Exercise instructions — Below are the records. Retype exactly the lines between the lines holding "3. Simple and" and "3.The computer will", inclusive.

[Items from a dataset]

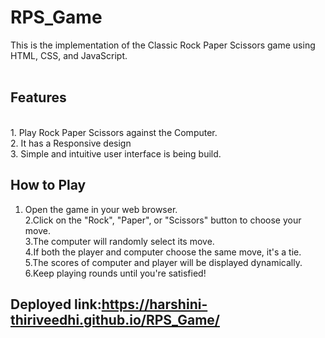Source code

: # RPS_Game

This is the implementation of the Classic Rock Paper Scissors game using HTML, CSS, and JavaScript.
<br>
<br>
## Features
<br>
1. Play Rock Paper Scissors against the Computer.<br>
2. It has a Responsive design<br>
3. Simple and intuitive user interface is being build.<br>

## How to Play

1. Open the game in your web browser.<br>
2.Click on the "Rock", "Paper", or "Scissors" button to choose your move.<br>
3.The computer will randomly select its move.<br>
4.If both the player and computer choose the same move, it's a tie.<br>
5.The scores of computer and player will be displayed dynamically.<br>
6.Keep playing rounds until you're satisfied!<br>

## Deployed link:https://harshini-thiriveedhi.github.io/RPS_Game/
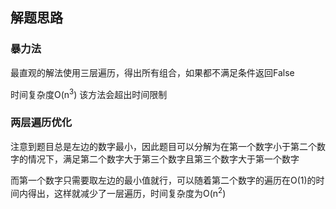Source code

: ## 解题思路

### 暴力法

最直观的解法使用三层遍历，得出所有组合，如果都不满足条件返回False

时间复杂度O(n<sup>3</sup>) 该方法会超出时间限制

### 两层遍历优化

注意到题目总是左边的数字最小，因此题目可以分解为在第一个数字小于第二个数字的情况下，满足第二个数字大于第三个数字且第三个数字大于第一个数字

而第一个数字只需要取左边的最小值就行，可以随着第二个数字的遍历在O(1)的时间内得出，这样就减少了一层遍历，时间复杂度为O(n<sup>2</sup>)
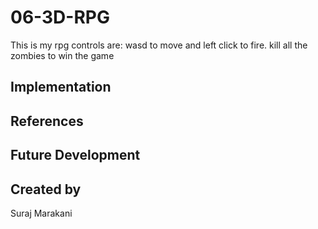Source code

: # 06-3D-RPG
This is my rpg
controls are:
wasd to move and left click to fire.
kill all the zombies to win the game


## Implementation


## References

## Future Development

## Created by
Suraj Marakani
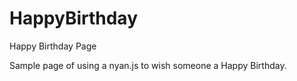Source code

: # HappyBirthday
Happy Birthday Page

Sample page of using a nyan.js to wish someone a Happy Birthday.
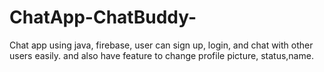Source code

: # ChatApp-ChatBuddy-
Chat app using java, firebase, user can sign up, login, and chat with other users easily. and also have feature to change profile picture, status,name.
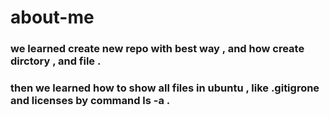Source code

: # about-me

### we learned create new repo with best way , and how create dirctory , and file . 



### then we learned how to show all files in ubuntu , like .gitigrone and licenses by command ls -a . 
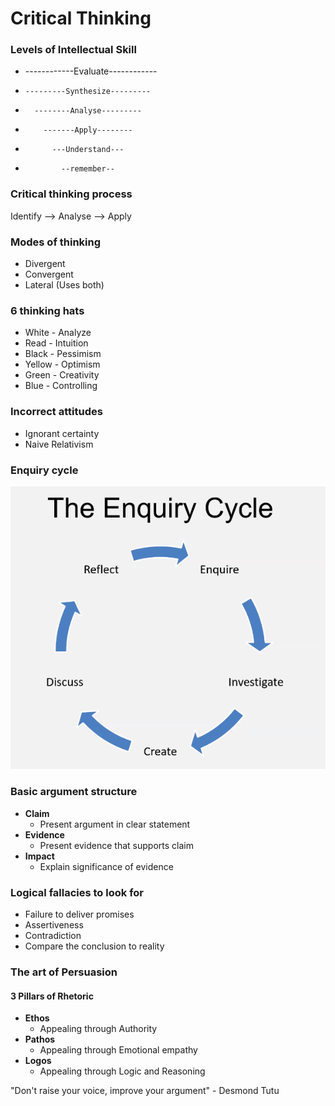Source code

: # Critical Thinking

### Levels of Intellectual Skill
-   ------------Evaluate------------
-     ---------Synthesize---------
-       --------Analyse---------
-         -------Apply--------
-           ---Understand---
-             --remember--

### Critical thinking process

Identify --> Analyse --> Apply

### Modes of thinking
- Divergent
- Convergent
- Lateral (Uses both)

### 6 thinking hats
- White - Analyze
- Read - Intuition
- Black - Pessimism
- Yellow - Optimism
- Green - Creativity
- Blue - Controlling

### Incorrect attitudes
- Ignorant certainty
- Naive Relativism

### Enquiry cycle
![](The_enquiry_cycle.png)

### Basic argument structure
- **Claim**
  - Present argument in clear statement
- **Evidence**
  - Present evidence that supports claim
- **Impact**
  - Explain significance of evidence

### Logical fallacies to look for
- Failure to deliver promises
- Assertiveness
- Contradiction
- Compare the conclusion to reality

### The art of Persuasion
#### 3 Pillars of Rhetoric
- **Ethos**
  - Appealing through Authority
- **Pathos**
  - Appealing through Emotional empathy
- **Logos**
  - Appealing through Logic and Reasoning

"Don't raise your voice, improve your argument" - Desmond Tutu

Your response —
3. Simple and intuitive user interface is being build.<br>

## How to Play

1. Open the game in your web browser.<br>
2.Click on the "Rock", "Paper", or "Scissors" button to choose your move.<br>
3.The computer will randomly select its move.<br>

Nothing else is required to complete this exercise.